**Task directions**:
Write out nothing but the lines from the first line of the entries below through the line with "la musique avec.\\"; no pictures go in.

=======

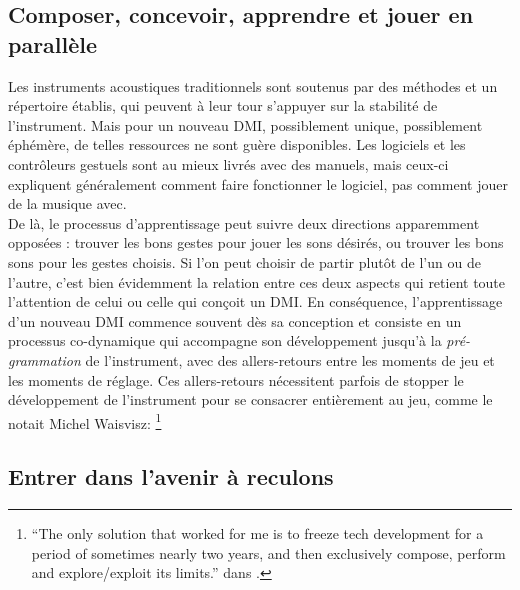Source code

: \subsection{Composer, concevoir, apprendre et jouer en parallèle}

\noindent Les instruments acoustiques traditionnels sont soutenus par des méthodes et un répertoire établis, qui peuvent à leur tour s'appuyer sur la stabilité de l'instrument. Mais pour un nouveau \gls{DMI}, possiblement unique, possiblement éphémère, de telles ressources ne sont guère disponibles. Les logiciels et les contrôleurs gestuels sont au mieux livrés avec des manuels, mais ceux-ci expliquent généralement comment faire fonctionner le logiciel, pas comment jouer de la musique avec.\\
\indent De là, le processus d'apprentissage peut suivre deux directions apparemment opposées : trouver les bons gestes pour jouer les sons désirés, ou trouver les bons sons pour les gestes choisis. Si l'on peut choisir de partir plutôt de l'un ou de l'autre, c'est bien évidemment la relation entre ces deux aspects qui retient toute l'attention de celui ou celle qui conçoit un \gls{DMI}. En conséquence, l'apprentissage d'un nouveau \gls{DMI} commence souvent dès sa conception et consiste en un processus co-dynamique qui accompagne son développement jusqu'à la \textit{pré-grammation} de l'instrument, avec des allers-retours entre les moments de jeu et les moments de réglage. Ces allers-retours nécessitent parfois de stopper le développement de l'instrument pour se consacrer entièrement au jeu, comme le notait Michel Waisvisz: \footnote{``The only solution that worked for me is to freeze tech development for a period of sometimes nearly two years, and then exclusively compose, perform and explore/exploit its limits.'' dans \cite{wanderley_trends_2000}.}

\subsection{Entrer dans l'avenir à reculons}

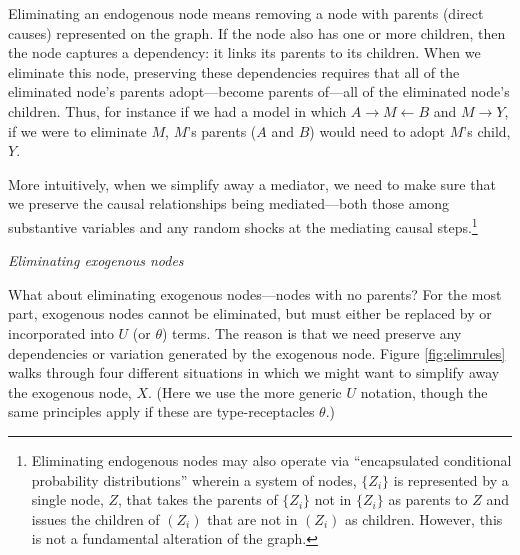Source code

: \documentclass[
  12pt,
]{book}
\begin{document}
Eliminating an endogenous node means removing a node with parents (direct causes) represented on the graph. If the node also has one or more children, then the node captures a dependency: it links its parents to its children. When we eliminate this node, preserving these dependencies requires that all of the eliminated node's parents adopt---become parents of---all of the eliminated node's children. Thus, for instance if we had a model in which \(A \rightarrow M \leftarrow B\) and \(M \rightarrow Y\), if we were to eliminate \(M\), \(M\)'s parents (\(A\) and \(B\)) would need to adopt \(M\)'s child, \(Y\).

More intuitively, when we simplify away a mediator, we need to make sure that we preserve the causal relationships being mediated---both those among substantive variables and any random shocks at the mediating causal steps.\footnote{Eliminating endogenous nodes may also operate via ``encapsulated conditional probability distributions'' \citep{koller2009probabilistic} wherein a system of nodes, \(\{Z_i\}\) is represented by a single node, \(Z\), that takes the parents of \(\{Z_i\}\) not in \(\{Z_i\}\) as parents to \(Z\) and issues the children of \((Z_i)\) that are not in \((Z_i)\) as children. However, this is not a fundamental alteration of the graph.}

\emph{Eliminating exogenous nodes}

What about eliminating exogenous nodes---nodes with no parents? For the most part, exogenous nodes cannot be eliminated, but must either be replaced by or incorporated into \(U\) (or \(\theta\)) terms. The reason is that we need preserve any dependencies or variation generated by the exogenous node. Figure \ref{fig:elimrules} walks through four different situations in which we might want to simplify away the exogenous node, \(X\). (Here we use the more generic \(U\) notation, though the same principles apply if these are type-receptacles \(\theta\).)
\end{document}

=======

**Solved problem**:
Source code

: \subsection{Composer, concevoir, apprendre et jouer en parallèle}

\noindent Les instruments acoustiques traditionnels sont soutenus par des méthodes et un répertoire établis, qui peuvent à leur tour s'appuyer sur la stabilité de l'instrument. Mais pour un nouveau \gls{DMI}, possiblement unique, possiblement éphémère, de telles ressources ne sont guère disponibles. Les logiciels et les contrôleurs gestuels sont au mieux livrés avec des manuels, mais ceux-ci expliquent généralement comment faire fonctionner le logiciel, pas comment jouer de la musique avec.\\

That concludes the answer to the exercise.